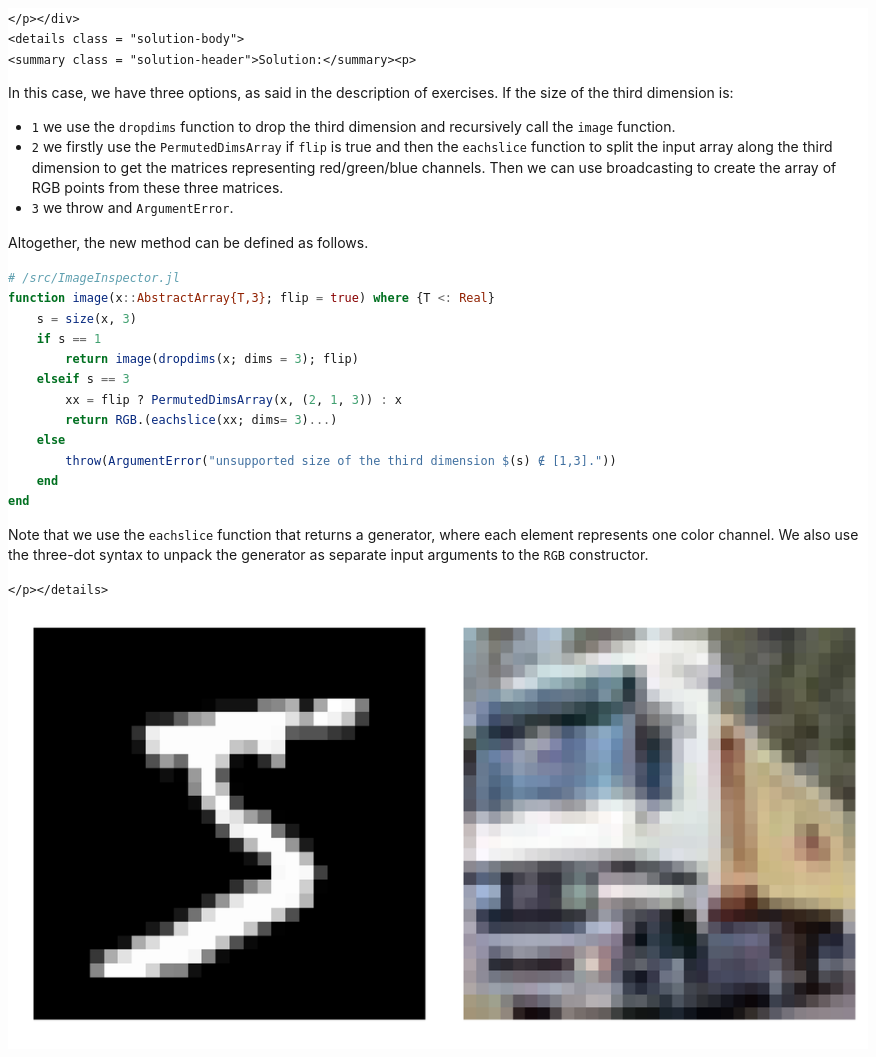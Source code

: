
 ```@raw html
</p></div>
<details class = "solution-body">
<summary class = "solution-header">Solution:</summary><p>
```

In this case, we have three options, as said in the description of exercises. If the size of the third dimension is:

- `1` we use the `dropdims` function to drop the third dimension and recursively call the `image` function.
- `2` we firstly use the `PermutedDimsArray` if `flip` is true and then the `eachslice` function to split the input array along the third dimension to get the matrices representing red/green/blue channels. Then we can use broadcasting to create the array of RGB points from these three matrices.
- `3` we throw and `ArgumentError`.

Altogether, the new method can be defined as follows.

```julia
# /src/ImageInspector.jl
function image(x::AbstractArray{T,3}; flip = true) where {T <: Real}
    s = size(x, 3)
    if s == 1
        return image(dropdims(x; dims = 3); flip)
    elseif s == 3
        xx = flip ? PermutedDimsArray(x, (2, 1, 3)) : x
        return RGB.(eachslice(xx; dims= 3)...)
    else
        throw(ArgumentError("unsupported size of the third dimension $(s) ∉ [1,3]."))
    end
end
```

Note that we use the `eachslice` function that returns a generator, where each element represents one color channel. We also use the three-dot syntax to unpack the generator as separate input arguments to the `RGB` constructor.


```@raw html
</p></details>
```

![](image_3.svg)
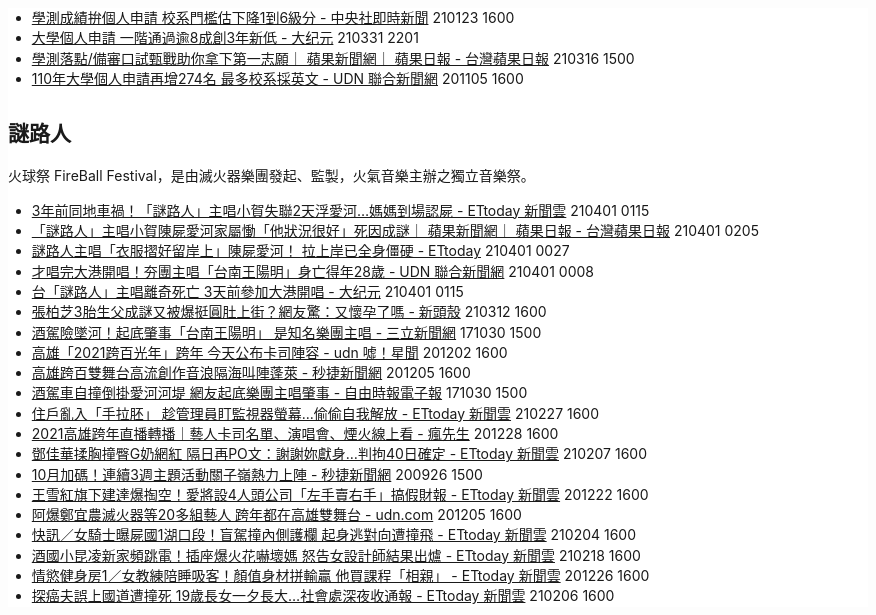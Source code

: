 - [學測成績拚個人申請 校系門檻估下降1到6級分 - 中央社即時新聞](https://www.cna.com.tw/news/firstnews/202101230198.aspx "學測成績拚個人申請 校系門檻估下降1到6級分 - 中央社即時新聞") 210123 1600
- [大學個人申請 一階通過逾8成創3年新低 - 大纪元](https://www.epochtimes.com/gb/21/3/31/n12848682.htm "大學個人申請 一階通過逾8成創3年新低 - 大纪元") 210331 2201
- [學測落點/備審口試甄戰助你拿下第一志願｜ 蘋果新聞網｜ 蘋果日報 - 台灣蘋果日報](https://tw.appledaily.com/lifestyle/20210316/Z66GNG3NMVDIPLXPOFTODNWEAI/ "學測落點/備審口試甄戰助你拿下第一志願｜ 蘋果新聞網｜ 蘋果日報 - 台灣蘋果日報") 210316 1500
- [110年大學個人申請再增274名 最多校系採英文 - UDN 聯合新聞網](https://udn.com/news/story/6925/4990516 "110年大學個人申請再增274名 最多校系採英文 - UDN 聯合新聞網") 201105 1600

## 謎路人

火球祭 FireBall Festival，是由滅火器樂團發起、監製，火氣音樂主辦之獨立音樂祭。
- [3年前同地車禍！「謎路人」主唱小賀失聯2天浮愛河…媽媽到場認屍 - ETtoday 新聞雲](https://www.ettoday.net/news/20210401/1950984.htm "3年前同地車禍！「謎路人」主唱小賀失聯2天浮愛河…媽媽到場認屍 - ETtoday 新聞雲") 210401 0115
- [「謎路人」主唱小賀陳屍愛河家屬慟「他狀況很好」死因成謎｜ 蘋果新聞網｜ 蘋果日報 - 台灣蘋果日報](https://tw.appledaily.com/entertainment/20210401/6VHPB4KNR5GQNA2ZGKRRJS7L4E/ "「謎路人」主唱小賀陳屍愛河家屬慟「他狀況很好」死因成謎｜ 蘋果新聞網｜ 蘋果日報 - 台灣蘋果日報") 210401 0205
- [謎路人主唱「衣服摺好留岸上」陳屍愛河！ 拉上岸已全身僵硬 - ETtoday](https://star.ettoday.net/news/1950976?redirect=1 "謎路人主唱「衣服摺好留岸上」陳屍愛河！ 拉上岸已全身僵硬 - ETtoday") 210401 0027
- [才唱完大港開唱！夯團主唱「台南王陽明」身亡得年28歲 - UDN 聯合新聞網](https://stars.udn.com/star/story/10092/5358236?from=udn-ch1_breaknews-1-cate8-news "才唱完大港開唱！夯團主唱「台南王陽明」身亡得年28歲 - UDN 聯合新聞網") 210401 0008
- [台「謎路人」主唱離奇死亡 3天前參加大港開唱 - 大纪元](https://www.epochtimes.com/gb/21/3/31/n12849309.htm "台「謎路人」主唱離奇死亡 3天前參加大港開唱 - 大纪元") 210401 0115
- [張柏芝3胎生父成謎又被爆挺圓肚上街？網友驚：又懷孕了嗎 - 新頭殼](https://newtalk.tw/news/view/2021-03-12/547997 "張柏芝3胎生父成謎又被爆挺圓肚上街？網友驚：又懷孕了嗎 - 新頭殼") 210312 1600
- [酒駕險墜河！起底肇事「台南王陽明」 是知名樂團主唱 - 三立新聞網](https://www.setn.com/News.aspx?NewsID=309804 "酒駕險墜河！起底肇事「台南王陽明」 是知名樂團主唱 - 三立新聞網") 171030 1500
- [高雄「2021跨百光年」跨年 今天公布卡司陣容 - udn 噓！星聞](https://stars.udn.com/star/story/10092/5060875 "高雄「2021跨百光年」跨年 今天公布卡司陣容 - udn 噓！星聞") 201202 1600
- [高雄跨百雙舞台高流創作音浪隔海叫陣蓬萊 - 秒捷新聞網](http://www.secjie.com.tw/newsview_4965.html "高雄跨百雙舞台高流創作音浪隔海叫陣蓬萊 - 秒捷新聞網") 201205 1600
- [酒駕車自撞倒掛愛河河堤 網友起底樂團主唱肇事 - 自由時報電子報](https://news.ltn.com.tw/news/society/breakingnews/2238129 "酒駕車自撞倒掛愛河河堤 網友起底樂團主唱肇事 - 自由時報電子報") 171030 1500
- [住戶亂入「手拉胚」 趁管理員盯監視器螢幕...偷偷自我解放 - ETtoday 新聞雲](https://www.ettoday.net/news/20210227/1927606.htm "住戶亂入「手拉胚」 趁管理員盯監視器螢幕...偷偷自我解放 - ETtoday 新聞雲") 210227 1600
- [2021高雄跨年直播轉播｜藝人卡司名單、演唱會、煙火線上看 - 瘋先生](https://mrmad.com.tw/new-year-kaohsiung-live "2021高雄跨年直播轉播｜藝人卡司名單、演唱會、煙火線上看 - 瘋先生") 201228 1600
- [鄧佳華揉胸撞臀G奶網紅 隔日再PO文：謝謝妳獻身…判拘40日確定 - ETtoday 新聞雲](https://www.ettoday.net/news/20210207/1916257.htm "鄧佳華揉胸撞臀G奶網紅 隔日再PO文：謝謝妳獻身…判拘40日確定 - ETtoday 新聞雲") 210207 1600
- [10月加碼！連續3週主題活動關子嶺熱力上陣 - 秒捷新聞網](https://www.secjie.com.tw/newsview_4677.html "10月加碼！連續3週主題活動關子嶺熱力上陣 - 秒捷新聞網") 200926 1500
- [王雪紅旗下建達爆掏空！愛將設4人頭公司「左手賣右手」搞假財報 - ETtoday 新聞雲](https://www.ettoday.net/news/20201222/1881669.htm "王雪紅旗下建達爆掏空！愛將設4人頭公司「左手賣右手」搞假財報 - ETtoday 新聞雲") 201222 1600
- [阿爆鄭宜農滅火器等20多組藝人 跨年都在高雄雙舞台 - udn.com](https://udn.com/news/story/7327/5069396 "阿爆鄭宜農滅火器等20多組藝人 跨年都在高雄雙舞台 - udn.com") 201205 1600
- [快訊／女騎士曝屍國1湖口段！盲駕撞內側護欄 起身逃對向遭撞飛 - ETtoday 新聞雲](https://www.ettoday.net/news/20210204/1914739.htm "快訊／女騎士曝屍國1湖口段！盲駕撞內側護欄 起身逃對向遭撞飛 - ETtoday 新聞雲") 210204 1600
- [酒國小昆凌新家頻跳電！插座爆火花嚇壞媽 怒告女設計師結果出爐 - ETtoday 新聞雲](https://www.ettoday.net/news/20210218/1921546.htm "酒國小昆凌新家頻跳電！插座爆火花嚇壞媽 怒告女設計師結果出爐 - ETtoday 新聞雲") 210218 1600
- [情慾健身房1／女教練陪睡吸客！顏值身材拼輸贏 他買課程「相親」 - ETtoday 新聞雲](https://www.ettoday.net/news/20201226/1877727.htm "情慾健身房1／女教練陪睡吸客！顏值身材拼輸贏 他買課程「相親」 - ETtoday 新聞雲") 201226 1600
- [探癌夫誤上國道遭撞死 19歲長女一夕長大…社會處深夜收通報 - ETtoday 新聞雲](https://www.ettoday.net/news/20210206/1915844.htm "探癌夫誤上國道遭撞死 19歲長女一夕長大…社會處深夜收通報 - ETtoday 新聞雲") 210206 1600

TASK TO COMPLETE: Each line above from the one with "- [王雪紅旗下建達爆掏空！愛將設4人頭公司「左手賣右手」搞假財報 - ETtoday" up to and including the one with "- [阿爆鄭宜農滅火器等20多組藝人 跨年都在高雄雙舞台" must be set down exactly, and no line outside that span may appear.

ANSWER SECTION:
- [王雪紅旗下建達爆掏空！愛將設4人頭公司「左手賣右手」搞假財報 - ETtoday 新聞雲](https://www.ettoday.net/news/20201222/1881669.htm "王雪紅旗下建達爆掏空！愛將設4人頭公司「左手賣右手」搞假財報 - ETtoday 新聞雲") 201222 1600
- [阿爆鄭宜農滅火器等20多組藝人 跨年都在高雄雙舞台 - udn.com](https://udn.com/news/story/7327/5069396 "阿爆鄭宜農滅火器等20多組藝人 跨年都在高雄雙舞台 - udn.com") 201205 1600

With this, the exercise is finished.